● **Assignment**: Go through the records, and copy each line in which the string "features" is present.

● **Source texts of formatted documents**:
==============================

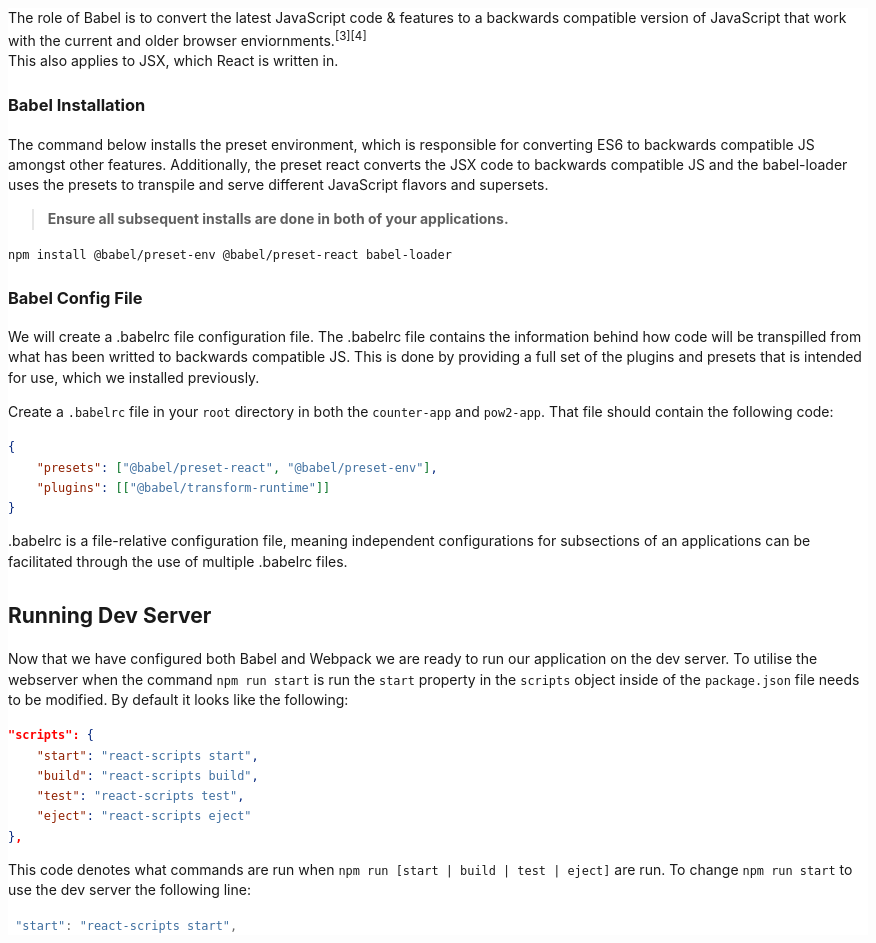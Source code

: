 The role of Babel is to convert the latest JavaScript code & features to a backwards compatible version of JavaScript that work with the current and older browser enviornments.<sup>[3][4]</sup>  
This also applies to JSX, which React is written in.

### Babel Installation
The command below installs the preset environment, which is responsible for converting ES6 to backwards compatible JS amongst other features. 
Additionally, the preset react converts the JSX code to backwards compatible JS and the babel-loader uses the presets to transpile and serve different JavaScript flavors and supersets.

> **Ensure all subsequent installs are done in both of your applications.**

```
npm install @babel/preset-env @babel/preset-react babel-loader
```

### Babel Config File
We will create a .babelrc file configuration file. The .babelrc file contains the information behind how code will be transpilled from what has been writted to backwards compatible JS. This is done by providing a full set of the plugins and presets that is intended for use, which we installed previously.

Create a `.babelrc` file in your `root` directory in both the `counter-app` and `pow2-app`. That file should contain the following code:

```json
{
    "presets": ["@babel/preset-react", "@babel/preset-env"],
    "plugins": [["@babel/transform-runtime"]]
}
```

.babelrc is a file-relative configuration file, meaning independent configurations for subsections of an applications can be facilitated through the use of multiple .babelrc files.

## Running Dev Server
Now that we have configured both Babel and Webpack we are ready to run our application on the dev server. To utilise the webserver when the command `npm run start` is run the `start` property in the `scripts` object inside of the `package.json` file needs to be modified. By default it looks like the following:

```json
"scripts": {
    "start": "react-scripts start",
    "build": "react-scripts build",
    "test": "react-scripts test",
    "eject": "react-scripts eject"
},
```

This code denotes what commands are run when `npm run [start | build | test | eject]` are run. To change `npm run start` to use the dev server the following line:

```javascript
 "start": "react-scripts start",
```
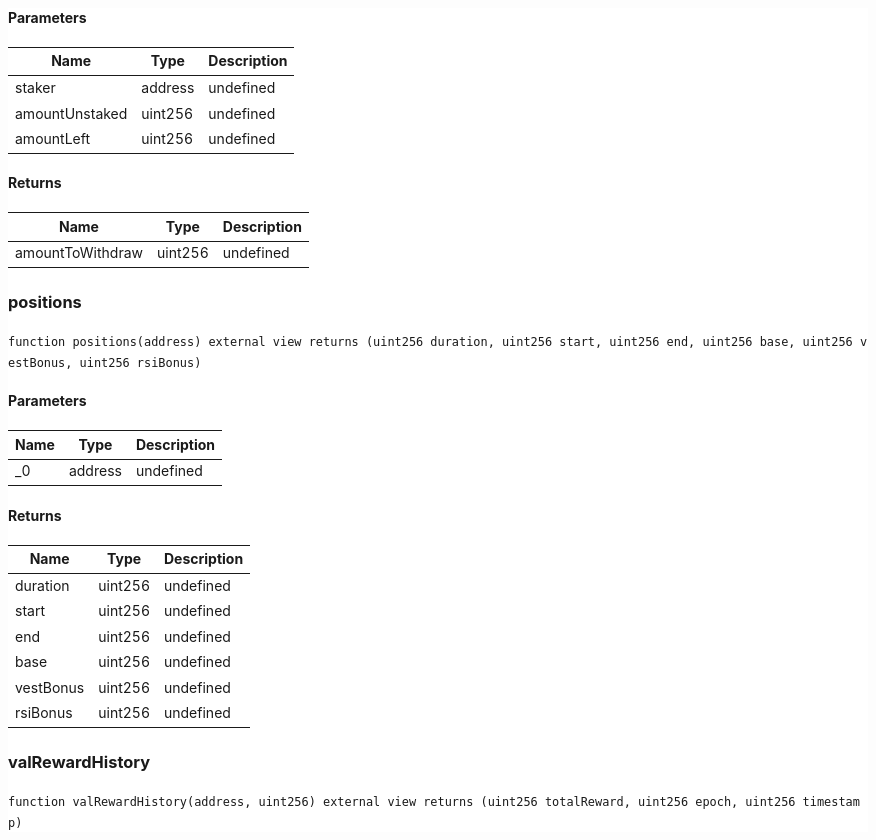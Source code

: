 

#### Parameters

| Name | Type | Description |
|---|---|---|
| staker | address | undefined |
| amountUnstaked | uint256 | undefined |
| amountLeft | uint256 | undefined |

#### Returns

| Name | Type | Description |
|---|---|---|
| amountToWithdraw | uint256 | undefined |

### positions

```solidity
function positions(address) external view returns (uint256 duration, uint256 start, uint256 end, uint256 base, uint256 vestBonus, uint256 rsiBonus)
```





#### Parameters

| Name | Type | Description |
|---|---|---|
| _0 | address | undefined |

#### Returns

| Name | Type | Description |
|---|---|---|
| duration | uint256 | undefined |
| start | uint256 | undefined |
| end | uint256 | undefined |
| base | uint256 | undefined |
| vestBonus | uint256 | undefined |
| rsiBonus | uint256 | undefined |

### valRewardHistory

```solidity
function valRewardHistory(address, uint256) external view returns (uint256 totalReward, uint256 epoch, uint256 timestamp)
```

==============================

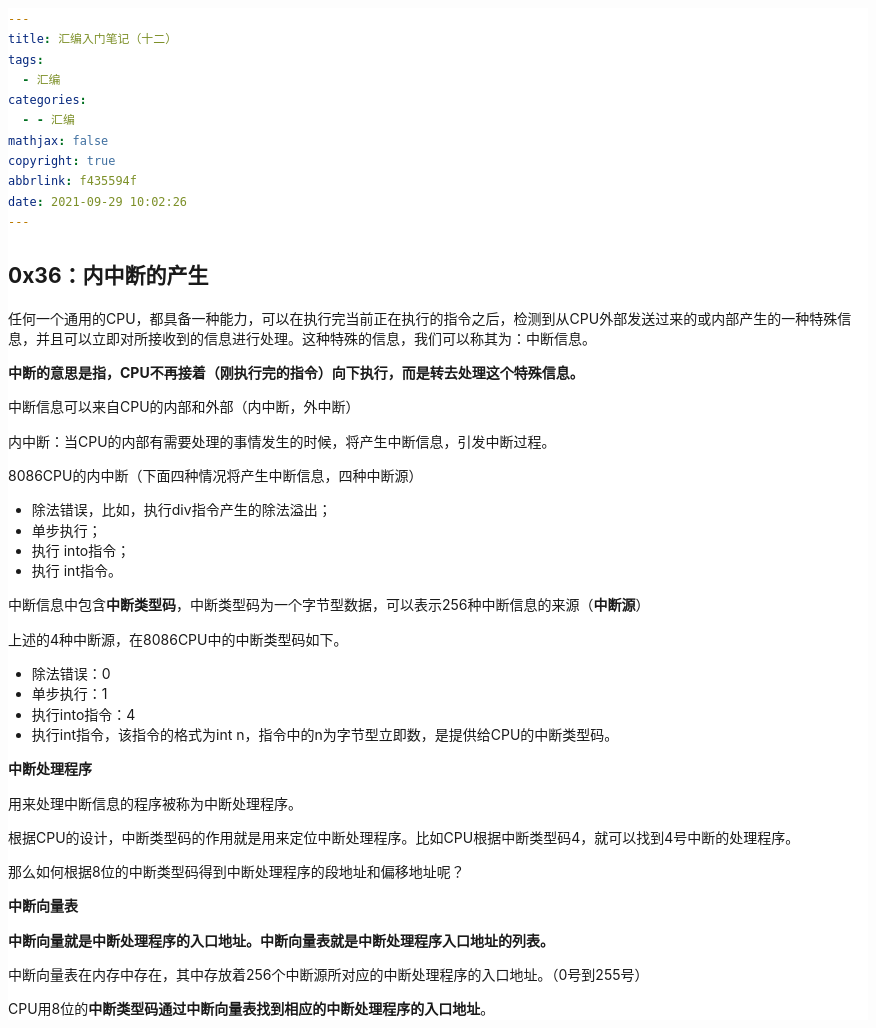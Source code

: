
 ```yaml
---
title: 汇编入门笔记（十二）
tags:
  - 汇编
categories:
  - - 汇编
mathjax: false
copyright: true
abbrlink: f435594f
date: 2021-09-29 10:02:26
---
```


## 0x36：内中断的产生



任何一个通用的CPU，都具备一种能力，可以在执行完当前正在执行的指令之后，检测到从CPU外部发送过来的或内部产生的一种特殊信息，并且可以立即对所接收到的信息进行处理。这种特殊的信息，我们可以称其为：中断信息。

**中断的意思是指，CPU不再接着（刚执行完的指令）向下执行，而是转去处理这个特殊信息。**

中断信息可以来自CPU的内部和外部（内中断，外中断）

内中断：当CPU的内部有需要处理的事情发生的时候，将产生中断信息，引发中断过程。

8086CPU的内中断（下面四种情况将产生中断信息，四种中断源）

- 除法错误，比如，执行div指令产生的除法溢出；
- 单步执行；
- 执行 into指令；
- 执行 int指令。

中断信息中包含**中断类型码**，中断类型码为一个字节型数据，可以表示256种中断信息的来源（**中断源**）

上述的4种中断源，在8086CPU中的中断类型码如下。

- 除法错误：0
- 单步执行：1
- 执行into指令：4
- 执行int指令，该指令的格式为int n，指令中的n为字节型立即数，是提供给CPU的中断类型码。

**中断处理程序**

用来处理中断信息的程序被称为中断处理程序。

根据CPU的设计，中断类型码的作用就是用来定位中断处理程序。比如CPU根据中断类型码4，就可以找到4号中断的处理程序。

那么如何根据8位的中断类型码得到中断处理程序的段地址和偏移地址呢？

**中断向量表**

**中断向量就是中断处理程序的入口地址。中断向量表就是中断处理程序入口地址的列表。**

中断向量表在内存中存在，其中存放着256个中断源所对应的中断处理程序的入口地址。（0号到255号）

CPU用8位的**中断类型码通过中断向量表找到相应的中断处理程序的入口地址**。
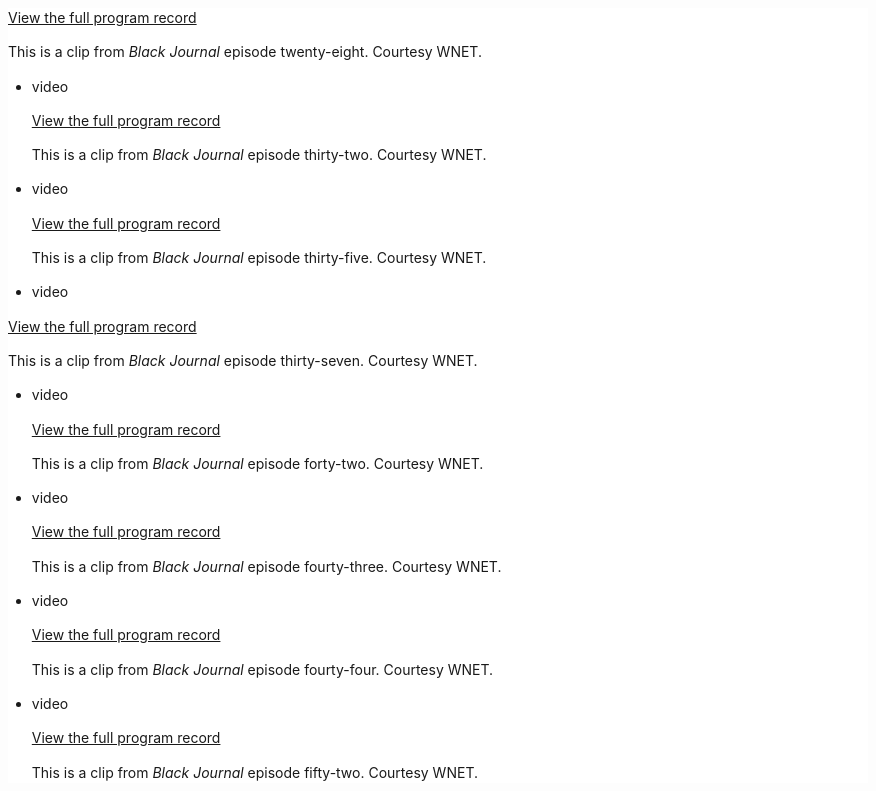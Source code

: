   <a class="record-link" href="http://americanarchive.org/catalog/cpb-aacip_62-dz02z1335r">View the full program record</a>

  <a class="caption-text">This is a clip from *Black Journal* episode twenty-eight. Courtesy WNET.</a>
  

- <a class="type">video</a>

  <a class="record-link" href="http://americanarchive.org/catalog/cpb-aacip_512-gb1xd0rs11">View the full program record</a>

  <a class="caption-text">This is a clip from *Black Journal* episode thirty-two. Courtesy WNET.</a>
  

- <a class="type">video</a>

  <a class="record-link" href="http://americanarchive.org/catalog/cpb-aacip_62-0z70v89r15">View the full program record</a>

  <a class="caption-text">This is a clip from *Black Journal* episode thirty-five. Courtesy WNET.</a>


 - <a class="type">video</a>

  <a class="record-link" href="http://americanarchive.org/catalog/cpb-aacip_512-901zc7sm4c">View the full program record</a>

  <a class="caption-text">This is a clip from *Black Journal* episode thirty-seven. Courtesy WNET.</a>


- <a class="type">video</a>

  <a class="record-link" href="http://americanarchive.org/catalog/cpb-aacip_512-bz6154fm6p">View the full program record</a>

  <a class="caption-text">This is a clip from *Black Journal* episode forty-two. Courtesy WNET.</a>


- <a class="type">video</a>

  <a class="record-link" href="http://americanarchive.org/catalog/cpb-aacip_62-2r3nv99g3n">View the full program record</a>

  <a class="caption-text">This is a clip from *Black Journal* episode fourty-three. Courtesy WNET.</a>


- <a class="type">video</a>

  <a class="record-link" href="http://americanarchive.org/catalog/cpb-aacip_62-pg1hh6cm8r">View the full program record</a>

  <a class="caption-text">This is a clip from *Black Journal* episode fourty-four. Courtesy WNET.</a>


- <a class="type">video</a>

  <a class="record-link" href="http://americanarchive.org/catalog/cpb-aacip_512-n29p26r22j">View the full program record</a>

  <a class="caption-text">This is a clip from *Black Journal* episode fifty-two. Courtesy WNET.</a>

==============================

● **Task result**:
: The role of Babel is to convert the latest JavaScript code & features to a backwards compatible version of JavaScript that work with the current and older browser enviornments.<sup>[3][4]</sup>  
The command below installs the preset environment, which is responsible for converting ES6 to backwards compatible JS amongst other features. 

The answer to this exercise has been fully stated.